O jurista que pela primeira vez entram em contato com esse conceito libertário pode chegar a seguinte questão: se os libertários defendem a propriedade absoluta, então não há problemas em exercer a propriedade de tal forma que agrida a propriedade do outro? Essa aparente incoerência é o que supostamente justificaria a “relativização” da propriedade, isso é, a necessidade de se estabelecer regras que limitem a propriedade, regras essas exteriores a ela. No entanto, essa pergunta deriva de um mero acidente semântico acerca do termo “relativização”, que pode ser percebida no seguinte exemplo:
A tem propriedade e B tem propriedade. A propriedade é um direito absoluto, isso é, não se deve iniciar a agressão a uma propriedade. Se a conduta de A, no exercício de sua propriedade, causa um dano não consentido à propriedade de B, houve violação da propriedade de B. Houve iniciação da agressão por parte de A. Há obrigação de que o violador cesse a agressão e repare a propriedade. Demonstra-se, assim, que é o próprio caráter absoluto da propriedade que estabelece o limite. Vejamos a aplicação em um caso concreto: A tem propriedade de um trecho de um rio. B tem propriedade de outro trecho, um pouco mais acima. A propriedade é absoluta no sentido de que A não pode iniciar uma agressão contra a propriedade de B, nem B de A, em nenhuma hipótese. A iniciação é conduta antijurídica, e, se isso ocorre, dá-se a obrigação de A de parar a conduta agressiva e de ressarcir a B o dano causado. B então deliberadamente joga dejetos em sua parte do rio. Ele pode fazer isso? Poder até pode, em termos físicos. Mas, inevitavelmente, em se tratando de um rio, o ato causará um dano à propriedade de B. A iniciou uma agressão. E vai ter que parar, e ressarcir. É importante aqui fazer uma observação. O que é considerado uma agressão? Se A possui uma padaria em um bairro, e B abre um negócio semelhante ao lado, retirando parte da clientela, é possível dizer que B iniciou a agressão contra A? Não. Clientela não pode ser considerado propriedade. A não possui o arbítrio de seus clientes. Coisa diferente se passa no momento que B, na reforma de sua loja, estraga a parede do vizinho. A parede é propriedade.
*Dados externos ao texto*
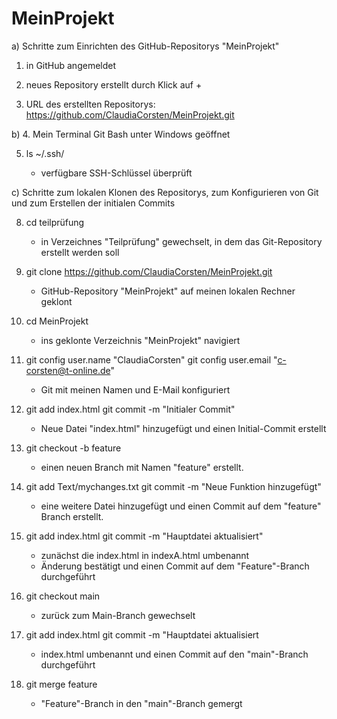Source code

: # MeinProjekt
a) Schritte zum Einrichten des GitHub-Repositorys "MeinProjekt"
   
   1. in GitHub angemeldet
   
   2. neues Repository erstellt durch Klick auf +
   
   3. URL des erstellten Repositorys: https://github.com/ClaudiaCorsten/MeinProjekt.git


b) 4. Mein Terminal Git Bash unter Windows geöffnet

   5. ls ~/.ssh/
   
      - verfügbare SSH-Schlüssel überprüft


c) Schritte zum lokalen Klonen des Repositorys, zum Konfigurieren von Git und zum Erstellen der initialen Commits

   8. cd teilprüfung
   
      - in Verzeichnes "Teilprüfung" gewechselt, in dem das Git-Repository erstellt werden soll
   
   9. git clone https://github.com/ClaudiaCorsten/MeinProjekt.git
   
      - GitHub-Repository "MeinProjekt" auf meinen lokalen Rechner geklont
   10. cd MeinProjekt
       - ins geklonte Verzeichnis "MeinProjekt" navigiert
   11. git config user.name "ClaudiaCorsten"
       git config user.email "c-corsten@t-online.de"
       - Git mit meinen Namen und E-Mail konfiguriert
   12. git add index.html
       git commit -m "Initialer Commit"
       - Neue Datei "index.html" hinzugefügt und einen Initial-Commit erstellt
   13. git checkout -b feature
       - einen neuen Branch mit Namen "feature" erstellt.
   14. git add Text/mychanges.txt
       git commit -m "Neue Funktion hinzugefügt"
       - eine weitere Datei hinzugefügt und einen Commit auf dem "feature" Branch erstellt.
   15. git add index.html
       git commit -m "Hauptdatei aktualisiert"
       - zunächst die index.html in indexA.html umbenannt
       - Änderung bestätigt und einen Commit auf dem "Feature"-Branch durchgeführt
   16. git checkout main
       - zurück zum Main-Branch gewechselt
   17. git add index.html
       git commit -m "Hauptdatei aktualisiert
       - index.html umbenannt und einen Commit auf den "main"-Branch durchgeführt
   18. git merge feature
       - "Feature"-Branch in den "main"-Branch gemergt        
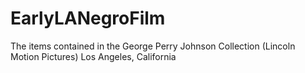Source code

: # EarlyLANegroFilm
The items contained in the George Perry Johnson Collection (Lincoln Motion Pictures)  Los Angeles, California
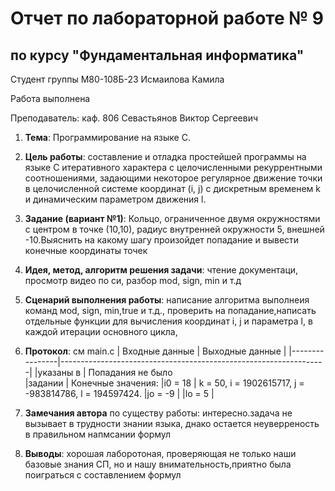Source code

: # Отчет по лабораторной работе № 9
## по курсу "Фундаментальная информатика"

Студент группы М80-108Б-23 Исмаилова Кaмила

Работа выполнена 

Преподаватель: каф. 806 Севастьянов Виктор Сергеевич

1. **Тема**: Программирование на языке C.
2. **Цель работы**: составление и отладка простейшей программы на языке C итеративного характера с целочисленными рекуррентными соотношениями, задающими некоторое регулярное движение точки в целочисленной системе координат (i, j) с дискретным временем k и динамическим параметром движения l.
3. **Задание (вариант №1)**: Кольцо, ограниченное двумя окружностями с центром в точке (10,10), радиус внутренней окружности 5, внешней -10.Выяснить на какому шагу произойдет попадание и вывести конечные координаты точек
4. **Идея, метод, алгоритм решения задачи**: чтение документаци, просмотр видео по си, разбор mod, sign, min и т.д
5. **Сценарий выполнения работы**: написание алгоритма выполнеия команд мod, sign, min,true и т.д., проверить на попадание,написать отдельные функции для вычисления координат i, j и параметра l, в каждой итерации основного цикла,


6. **Протокол**: cм main.c
| Входные данные | Выходные данные | 
|----------------|------------------------------------------------------------------|
|указаны в       | Попадания не было	           
|задании         | Конечные значения:
|i0 = 18         | k = 50, i = 1902615717, j = -983814786, l = 194597424.
|jo = -9         | 
|lo = 5          |
7. **Замечания автора** по существу работы: интересно.задача не вызывает в трудности знании языка, днако остается неуверреность в правильном напмсании формул
8. **Выводы**: хорошая лаборотоная, проверяющая не только наши базовые знания СП, но и  нашу внимательность,приятно была поиграться с составлением формул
De modo geral, na teoria do direito mais comum, a situação descrita nos casos acima é considerada como uma “relativização” da propriedade. Ocorre que o libertário não entende tais fatos como exemplos de relativização, mas sim como algo intrínseco ao caráter absoluto da propriedade. A propriedade ser absoluta significa exatamente que não se pode, de forma lícita, iniciar agressão contra ela. Imagine que, ao invés de se considerar a propriedade em termos absolutos, se crie uma regra de uso para o caso descrito acima. Suponha que um legislador reúna certos especialistas e estabeleça a norma segundo a qual até o limite x de dejetos pode ser jogado no rio. E assim B o faz.Note que o legislador está tornando lícita a iniciação da agressão. A continuará tendo sua propriedade degradada, sob a chancela do legislador, que relativizou aquele direito. Para o libertário, portanto, é da essência do conceito de direito de propriedade absoluto a não iniciação da agressão, uma vez que do contrário, não temos um direito no sentido do termo. O direito implica o dever. O direito à propriedade implica o dever de se respeitá-la. Um direito não existe se não for possível defendê-lo.